BRIEF >>
Lines with the string "that" are to be identified in the listing and copied.

+++ EXERCISE MATERIAL

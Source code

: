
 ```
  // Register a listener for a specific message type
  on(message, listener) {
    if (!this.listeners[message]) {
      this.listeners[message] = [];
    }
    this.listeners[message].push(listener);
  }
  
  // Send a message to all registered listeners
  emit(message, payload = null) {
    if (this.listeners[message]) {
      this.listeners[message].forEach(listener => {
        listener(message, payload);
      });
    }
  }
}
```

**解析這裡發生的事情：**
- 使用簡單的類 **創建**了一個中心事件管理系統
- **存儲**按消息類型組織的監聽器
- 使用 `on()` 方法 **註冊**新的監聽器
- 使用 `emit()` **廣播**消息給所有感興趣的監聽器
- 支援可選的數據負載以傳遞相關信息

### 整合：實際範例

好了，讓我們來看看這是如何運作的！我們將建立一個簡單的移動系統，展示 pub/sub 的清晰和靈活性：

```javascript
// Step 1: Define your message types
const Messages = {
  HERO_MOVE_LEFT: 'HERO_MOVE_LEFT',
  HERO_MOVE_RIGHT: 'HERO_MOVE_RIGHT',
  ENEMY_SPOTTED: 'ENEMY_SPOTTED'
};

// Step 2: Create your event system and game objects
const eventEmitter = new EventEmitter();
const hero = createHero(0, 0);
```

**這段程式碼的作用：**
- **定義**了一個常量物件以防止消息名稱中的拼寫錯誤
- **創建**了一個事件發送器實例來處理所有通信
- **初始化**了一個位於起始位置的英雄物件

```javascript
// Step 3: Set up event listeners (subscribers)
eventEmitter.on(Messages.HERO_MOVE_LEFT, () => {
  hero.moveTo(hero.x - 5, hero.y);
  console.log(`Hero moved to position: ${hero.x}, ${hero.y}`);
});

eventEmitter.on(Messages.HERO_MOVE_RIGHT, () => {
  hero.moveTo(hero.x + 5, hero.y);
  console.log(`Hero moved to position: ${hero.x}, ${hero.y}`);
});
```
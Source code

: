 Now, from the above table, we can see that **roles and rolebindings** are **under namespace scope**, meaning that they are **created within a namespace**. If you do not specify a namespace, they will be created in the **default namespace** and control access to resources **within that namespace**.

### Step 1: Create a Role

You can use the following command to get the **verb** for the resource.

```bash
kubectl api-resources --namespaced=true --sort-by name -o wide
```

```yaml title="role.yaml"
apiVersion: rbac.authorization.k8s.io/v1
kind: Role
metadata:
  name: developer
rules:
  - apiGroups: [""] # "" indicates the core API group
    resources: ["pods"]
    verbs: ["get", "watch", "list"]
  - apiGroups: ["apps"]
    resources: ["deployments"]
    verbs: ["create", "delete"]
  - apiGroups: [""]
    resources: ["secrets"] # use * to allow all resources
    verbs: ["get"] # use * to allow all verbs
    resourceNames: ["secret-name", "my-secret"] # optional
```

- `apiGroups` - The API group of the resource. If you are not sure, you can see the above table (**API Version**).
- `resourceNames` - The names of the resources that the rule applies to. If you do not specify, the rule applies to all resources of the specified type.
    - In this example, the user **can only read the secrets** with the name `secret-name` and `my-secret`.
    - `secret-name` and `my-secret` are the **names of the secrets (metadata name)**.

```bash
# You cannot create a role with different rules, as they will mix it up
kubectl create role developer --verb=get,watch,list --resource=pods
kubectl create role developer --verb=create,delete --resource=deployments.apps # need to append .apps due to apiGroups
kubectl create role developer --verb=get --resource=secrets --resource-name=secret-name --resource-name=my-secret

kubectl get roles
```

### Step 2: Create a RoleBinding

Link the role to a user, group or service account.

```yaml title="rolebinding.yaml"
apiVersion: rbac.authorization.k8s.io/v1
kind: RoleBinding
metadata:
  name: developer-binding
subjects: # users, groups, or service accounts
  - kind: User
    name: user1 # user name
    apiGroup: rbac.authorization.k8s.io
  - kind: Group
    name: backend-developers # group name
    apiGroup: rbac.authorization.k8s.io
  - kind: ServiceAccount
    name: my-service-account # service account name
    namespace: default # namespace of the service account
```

++++++

SOLVED PROBLEM >>
: Now, from the above table, we can see that **roles and rolebindings** are **under namespace scope**, meaning that they are **created within a namespace**. If you do not specify a namespace, they will be created in the **default namespace** and control access to resources **within that namespace**.
- `resourceNames` - The names of the resources that the rule applies to. If you do not specify, the rule applies to all resources of the specified type.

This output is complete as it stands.